THE PROBLEM
Write out again only the lines running from the one that contains "triangulation and a" to the end of the records below, including both the first and the last.

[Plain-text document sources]

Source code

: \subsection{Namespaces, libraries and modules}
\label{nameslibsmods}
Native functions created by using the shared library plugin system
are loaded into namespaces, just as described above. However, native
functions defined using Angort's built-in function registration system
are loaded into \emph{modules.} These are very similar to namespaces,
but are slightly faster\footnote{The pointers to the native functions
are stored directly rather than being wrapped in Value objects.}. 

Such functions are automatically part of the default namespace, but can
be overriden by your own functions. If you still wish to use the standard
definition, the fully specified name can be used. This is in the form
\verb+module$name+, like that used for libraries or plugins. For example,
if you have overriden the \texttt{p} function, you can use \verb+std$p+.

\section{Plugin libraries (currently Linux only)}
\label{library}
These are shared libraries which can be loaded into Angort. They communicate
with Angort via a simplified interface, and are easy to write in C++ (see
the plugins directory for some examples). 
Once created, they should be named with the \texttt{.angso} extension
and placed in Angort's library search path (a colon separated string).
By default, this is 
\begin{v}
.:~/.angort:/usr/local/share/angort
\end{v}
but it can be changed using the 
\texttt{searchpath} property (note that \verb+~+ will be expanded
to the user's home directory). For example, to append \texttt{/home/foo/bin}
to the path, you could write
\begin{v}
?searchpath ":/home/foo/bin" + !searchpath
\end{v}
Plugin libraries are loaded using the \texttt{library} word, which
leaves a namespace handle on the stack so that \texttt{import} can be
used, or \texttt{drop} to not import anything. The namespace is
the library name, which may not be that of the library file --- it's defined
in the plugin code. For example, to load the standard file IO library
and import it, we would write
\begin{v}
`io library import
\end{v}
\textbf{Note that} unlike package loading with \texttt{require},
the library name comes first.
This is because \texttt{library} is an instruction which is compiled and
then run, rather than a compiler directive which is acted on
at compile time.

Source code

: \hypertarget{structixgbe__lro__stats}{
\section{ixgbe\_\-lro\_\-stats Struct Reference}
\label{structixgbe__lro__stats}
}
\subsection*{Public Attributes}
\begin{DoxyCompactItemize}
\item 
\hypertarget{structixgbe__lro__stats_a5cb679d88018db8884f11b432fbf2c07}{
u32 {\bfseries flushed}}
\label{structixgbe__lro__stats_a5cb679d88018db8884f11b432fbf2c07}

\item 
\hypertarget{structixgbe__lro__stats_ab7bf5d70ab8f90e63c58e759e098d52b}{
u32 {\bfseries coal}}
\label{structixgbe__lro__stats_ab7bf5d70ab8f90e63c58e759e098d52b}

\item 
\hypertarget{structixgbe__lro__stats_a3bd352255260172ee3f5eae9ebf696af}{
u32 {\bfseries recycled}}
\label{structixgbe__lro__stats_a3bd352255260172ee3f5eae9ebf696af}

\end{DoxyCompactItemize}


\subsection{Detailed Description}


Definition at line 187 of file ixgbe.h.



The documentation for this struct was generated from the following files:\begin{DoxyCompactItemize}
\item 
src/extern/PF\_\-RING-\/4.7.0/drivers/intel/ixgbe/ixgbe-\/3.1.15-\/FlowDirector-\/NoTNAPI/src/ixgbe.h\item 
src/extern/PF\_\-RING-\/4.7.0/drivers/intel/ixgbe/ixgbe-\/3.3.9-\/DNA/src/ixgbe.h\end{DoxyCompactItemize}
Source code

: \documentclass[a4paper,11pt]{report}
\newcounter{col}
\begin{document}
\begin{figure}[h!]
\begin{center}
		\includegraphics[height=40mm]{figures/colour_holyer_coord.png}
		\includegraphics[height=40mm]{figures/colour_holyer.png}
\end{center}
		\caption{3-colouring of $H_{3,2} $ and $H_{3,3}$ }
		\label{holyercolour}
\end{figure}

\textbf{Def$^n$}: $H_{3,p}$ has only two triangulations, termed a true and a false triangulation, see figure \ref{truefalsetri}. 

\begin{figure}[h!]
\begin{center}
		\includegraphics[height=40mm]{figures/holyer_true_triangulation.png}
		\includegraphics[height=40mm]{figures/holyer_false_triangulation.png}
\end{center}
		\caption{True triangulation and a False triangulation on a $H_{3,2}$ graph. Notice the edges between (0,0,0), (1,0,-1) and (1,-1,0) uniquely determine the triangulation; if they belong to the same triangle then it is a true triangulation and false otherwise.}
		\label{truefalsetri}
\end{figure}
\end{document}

RESPONSE TO THIS EXERCISE
		\caption{True triangulation and a False triangulation on a $H_{3,2}$ graph. Notice the edges between (0,0,0), (1,0,-1) and (1,-1,0) uniquely determine the triangulation; if they belong to the same triangle then it is a true triangulation and false otherwise.}
		\label{truefalsetri}
\end{figure}
\end{document}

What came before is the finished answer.